> [What you are asked to do] Lift every line from the entries that includes the word "visible".

--- Source data ---

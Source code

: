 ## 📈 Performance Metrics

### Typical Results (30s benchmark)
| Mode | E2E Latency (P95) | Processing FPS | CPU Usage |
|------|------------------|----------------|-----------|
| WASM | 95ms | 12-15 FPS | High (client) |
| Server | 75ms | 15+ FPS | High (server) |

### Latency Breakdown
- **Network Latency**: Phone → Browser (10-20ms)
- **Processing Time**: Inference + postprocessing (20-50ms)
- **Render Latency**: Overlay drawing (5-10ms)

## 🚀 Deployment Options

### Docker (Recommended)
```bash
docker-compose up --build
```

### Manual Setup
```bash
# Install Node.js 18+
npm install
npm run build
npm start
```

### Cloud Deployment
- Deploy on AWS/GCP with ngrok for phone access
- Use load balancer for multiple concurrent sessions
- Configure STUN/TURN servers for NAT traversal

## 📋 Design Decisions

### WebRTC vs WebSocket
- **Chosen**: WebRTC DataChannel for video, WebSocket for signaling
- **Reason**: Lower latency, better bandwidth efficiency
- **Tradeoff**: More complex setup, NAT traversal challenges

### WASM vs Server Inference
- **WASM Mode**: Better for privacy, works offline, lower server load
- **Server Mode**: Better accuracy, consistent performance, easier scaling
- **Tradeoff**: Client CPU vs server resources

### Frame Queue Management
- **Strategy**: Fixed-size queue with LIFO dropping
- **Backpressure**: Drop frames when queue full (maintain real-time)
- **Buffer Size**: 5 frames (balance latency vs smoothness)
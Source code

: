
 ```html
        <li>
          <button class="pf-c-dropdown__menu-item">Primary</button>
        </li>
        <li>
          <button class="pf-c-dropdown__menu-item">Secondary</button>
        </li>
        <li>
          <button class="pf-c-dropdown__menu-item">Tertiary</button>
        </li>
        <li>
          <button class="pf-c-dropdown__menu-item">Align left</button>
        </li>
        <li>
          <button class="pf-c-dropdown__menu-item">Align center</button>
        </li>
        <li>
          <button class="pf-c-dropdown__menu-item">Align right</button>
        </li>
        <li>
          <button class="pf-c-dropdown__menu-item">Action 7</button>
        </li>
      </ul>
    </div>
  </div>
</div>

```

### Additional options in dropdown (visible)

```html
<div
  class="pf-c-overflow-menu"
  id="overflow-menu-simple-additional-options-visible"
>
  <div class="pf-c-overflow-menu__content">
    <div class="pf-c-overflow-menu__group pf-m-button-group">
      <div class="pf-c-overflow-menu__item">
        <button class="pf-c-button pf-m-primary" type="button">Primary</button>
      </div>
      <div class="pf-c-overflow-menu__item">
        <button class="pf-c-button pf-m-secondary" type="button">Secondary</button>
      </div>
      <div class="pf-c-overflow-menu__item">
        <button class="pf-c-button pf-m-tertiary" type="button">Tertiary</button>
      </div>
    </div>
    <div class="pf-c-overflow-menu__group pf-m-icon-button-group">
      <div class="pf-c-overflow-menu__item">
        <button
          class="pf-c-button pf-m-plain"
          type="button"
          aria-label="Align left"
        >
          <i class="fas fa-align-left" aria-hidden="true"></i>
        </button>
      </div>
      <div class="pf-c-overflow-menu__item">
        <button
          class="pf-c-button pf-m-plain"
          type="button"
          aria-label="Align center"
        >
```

---
--- Source data ---

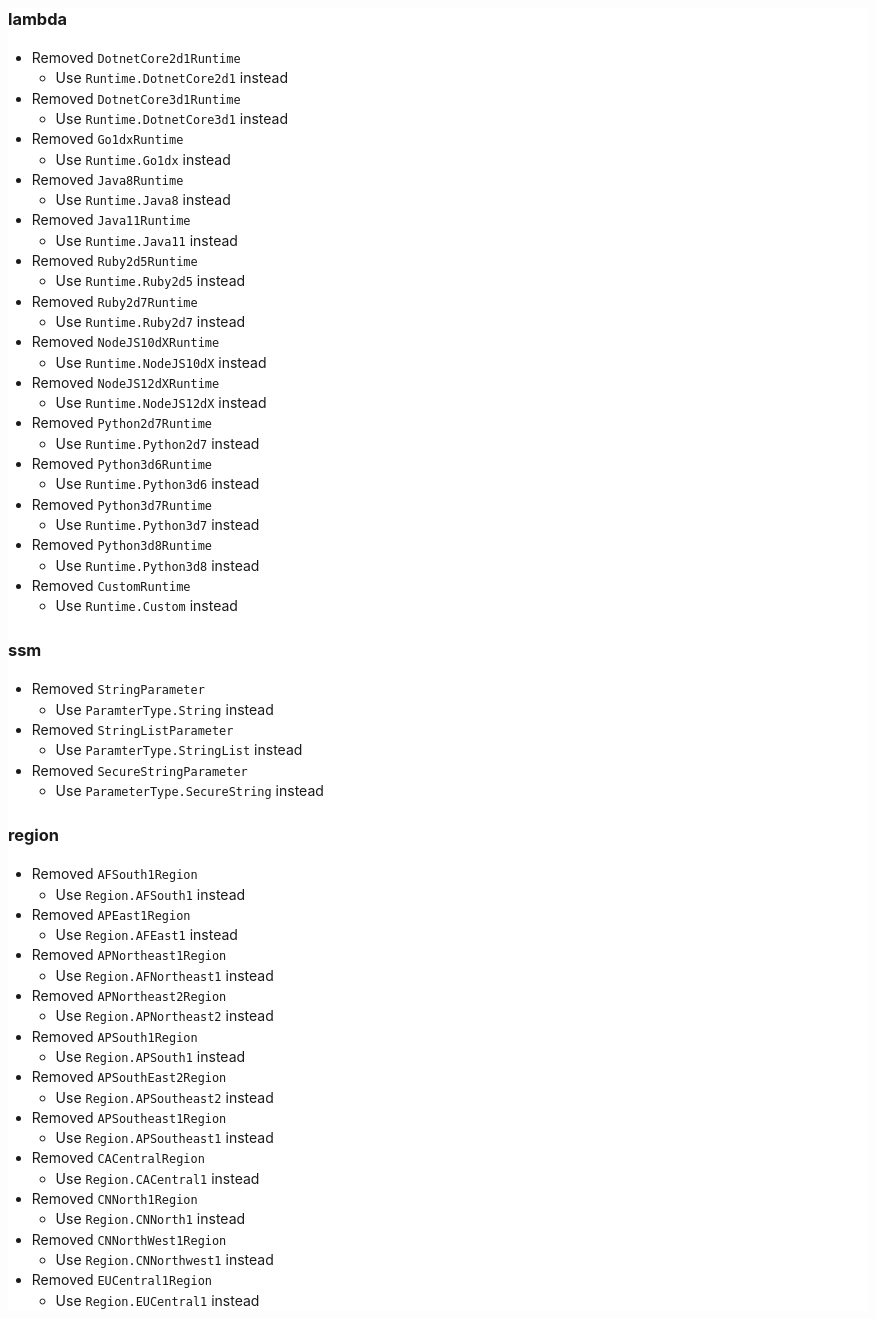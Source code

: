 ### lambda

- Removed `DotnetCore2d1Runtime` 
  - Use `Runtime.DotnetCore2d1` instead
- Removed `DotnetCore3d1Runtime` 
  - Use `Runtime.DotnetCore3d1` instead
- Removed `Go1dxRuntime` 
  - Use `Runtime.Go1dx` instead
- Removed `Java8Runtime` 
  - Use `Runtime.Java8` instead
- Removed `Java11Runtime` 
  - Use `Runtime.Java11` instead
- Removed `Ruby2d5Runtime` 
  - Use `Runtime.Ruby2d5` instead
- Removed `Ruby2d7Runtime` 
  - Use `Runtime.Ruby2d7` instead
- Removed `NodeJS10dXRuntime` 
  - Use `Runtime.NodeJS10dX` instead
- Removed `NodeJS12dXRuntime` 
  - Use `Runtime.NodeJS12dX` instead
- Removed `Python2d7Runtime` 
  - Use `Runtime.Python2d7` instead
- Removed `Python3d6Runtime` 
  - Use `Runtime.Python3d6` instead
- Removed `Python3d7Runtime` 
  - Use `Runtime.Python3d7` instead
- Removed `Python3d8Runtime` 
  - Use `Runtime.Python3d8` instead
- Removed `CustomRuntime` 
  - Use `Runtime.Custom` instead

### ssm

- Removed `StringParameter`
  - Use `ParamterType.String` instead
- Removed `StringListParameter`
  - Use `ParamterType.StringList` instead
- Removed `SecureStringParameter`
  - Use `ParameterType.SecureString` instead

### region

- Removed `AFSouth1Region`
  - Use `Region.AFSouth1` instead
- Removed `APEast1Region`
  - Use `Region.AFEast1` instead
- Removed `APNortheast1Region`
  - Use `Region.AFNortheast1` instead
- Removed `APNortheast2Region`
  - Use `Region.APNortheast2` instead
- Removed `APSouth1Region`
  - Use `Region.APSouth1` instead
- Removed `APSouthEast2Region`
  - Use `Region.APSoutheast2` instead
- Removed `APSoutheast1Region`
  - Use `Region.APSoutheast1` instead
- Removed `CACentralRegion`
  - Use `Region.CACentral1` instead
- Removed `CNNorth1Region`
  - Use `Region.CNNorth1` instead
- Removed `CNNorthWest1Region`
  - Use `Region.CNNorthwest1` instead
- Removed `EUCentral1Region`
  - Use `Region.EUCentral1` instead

---

> [Result for this task]
### Additional options in dropdown (visible)
  id="overflow-menu-simple-additional-options-visible"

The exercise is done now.